Because the pictures are not wanted, reproduce the rest of the records below exactly as they stand.
+++ Data records
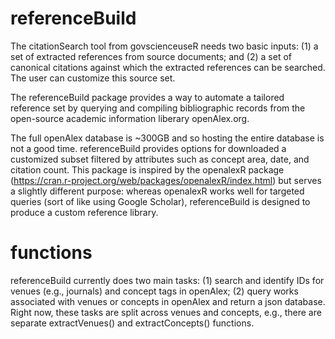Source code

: # referenceBuild

The citationSearch tool from govscienceuseR needs two basic inputs: (1) a set of extracted references from source documents; and (2) a set of canonical citations against which the extracted references can be searched. The user can customize this source set. 

The referenceBuild package provides a way to automate a tailored reference set by querying and compiling bibliographic records from the open-source academic information liberary openAlex.org. 

The full openAlex database is ~300GB and so hosting the entire database is not a good time. referenceBuild provides options for downloaded a customized subset filtered by attributes such as concept area, date, and citation count. This package is inspired by the openalexR package (https://cran.r-project.org/web/packages/openalexR/index.html) but serves a slightly different purpose: whereas openalexR works well for targeted queries (sort of like using Google Scholar), referenceBuild is designed to produce a custom reference library.

# functions

referenceBuild currently does two main tasks: (1) search and identify IDs for venues (e.g., journals) and concept tags in openAlex; (2) query works associated with venues or concepts in openAlex and return a json database. Right now, these tasks are split across venues and concepts, e.g., there are separate extractVenues() and extractConcepts() functions.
++++++
#### Output of the exercise:
Source code

: # referenceBuild

The citationSearch tool from govscienceuseR needs two basic inputs: (1) a set of extracted references from source documents; and (2) a set of canonical citations against which the extracted references can be searched. The user can customize this source set. 

The referenceBuild package provides a way to automate a tailored reference set by querying and compiling bibliographic records from the open-source academic information liberary openAlex.org. 

The full openAlex database is ~300GB and so hosting the entire database is not a good time. referenceBuild provides options for downloaded a customized subset filtered by attributes such as concept area, date, and citation count. This package is inspired by the openalexR package (https://cran.r-project.org/web/packages/openalexR/index.html) but serves a slightly different purpose: whereas openalexR works well for targeted queries (sort of like using Google Scholar), referenceBuild is designed to produce a custom reference library.

# functions

referenceBuild currently does two main tasks: (1) search and identify IDs for venues (e.g., journals) and concept tags in openAlex; (2) query works associated with venues or concepts in openAlex and return a json database. Right now, these tasks are split across venues and concepts, e.g., there are separate extractVenues() and extractConcepts() functions.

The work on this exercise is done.